Police let the march happen, in which 1500 people took part, including "scores of media" and "hundreds of police". That's right, hundreds. Then the violence - by the police, not the protesters, from reports so far - and heavy bruising inflicted by police on a reporter from the Australian.

"The only injury so far has been Patricia Karvelis, a journalist from The Australian, who was trampled by two police horses. Witness Sally Quilter, a 57-year-old nurse, said: "Somehow she fell to the ground and these two great big horses at the end of the line came out and charged and trampled on her. "There were two big men on them, so that's a lot of weight. They just rushed into the crowd. I can't believe they weren't told to. I can't believe what I saw." Ambulance officers treated Ms Karvelis before taking her to hospital with a suspected fractured pelvis, which turned out to be unbroken but badly bruised.

What provoked this police action? Superintendent Glen Harrison said there was a small element of the march "committed to provoking violence".

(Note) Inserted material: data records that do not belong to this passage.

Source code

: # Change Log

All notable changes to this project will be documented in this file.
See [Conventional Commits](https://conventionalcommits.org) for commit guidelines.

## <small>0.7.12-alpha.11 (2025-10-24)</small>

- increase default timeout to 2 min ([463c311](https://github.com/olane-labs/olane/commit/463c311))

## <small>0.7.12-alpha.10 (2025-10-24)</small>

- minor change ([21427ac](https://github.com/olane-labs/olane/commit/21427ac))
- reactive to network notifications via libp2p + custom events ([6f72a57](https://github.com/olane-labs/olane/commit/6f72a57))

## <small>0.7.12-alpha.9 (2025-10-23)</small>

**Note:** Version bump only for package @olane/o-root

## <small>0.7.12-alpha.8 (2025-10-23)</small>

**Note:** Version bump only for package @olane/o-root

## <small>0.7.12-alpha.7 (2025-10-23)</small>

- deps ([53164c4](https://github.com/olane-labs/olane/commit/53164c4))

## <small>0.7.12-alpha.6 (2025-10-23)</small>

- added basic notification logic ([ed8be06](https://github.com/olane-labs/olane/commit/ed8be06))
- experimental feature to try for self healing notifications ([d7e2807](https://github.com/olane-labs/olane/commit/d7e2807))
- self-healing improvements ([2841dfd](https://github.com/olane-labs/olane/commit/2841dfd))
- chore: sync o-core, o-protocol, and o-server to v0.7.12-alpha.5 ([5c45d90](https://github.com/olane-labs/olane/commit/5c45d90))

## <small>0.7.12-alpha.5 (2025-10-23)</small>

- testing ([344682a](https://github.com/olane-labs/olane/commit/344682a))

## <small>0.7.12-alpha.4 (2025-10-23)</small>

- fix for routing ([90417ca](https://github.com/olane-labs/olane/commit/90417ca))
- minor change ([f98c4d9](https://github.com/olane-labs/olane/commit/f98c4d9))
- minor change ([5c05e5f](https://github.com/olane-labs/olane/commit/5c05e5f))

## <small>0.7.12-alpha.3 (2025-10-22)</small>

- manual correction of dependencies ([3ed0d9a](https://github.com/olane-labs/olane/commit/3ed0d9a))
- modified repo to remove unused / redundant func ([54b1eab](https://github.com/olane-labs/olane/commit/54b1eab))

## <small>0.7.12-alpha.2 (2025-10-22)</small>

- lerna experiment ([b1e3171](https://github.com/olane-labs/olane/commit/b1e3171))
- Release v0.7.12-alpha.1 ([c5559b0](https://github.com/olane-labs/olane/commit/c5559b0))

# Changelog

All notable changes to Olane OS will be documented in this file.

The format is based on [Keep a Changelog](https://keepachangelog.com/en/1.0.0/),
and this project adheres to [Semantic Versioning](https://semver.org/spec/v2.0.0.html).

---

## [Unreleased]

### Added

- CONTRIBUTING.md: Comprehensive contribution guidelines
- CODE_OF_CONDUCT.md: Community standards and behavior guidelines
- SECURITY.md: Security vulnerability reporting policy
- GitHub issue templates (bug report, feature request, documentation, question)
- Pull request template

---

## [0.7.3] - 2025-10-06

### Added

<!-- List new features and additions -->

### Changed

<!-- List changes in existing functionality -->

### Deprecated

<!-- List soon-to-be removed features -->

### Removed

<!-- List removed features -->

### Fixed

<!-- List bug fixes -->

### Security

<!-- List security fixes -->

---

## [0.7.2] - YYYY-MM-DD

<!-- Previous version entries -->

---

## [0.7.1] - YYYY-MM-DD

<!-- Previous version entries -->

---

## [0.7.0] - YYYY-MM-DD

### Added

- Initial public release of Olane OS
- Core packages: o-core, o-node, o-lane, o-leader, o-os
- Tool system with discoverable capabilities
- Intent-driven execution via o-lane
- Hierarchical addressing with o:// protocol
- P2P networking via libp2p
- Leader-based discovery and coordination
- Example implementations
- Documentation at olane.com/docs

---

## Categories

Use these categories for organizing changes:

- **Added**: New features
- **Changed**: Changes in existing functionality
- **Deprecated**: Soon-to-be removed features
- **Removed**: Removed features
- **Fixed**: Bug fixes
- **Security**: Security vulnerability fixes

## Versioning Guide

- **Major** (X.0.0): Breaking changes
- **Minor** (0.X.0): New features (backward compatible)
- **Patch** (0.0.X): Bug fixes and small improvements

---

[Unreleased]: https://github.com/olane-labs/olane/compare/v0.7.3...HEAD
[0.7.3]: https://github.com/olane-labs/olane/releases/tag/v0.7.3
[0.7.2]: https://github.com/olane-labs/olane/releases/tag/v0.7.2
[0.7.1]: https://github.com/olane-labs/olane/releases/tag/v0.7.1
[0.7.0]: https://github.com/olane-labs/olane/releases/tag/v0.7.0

"Fifty or sixty of the protesters have been pushing and shoving and trying to provoke the police and cause disruption to police and traffic," he said. Notice he makes no allegation of protester violence. Protesters simply provoked the police into violence. Nice one. Be careful, all NSW citizens. The police under Michael Costa are ready to do violence if "provoked" by a push or a shove.

What a sad way to try to win an election. What dangerous games are being played, what civil liberties are being trashed, to keep this disreputable, cynical government in power. Pity the police on the street who did nothing to encourage this disgusting spectacle, yet got enmeshed in it on the orders of their superiors after their minister's orchestration.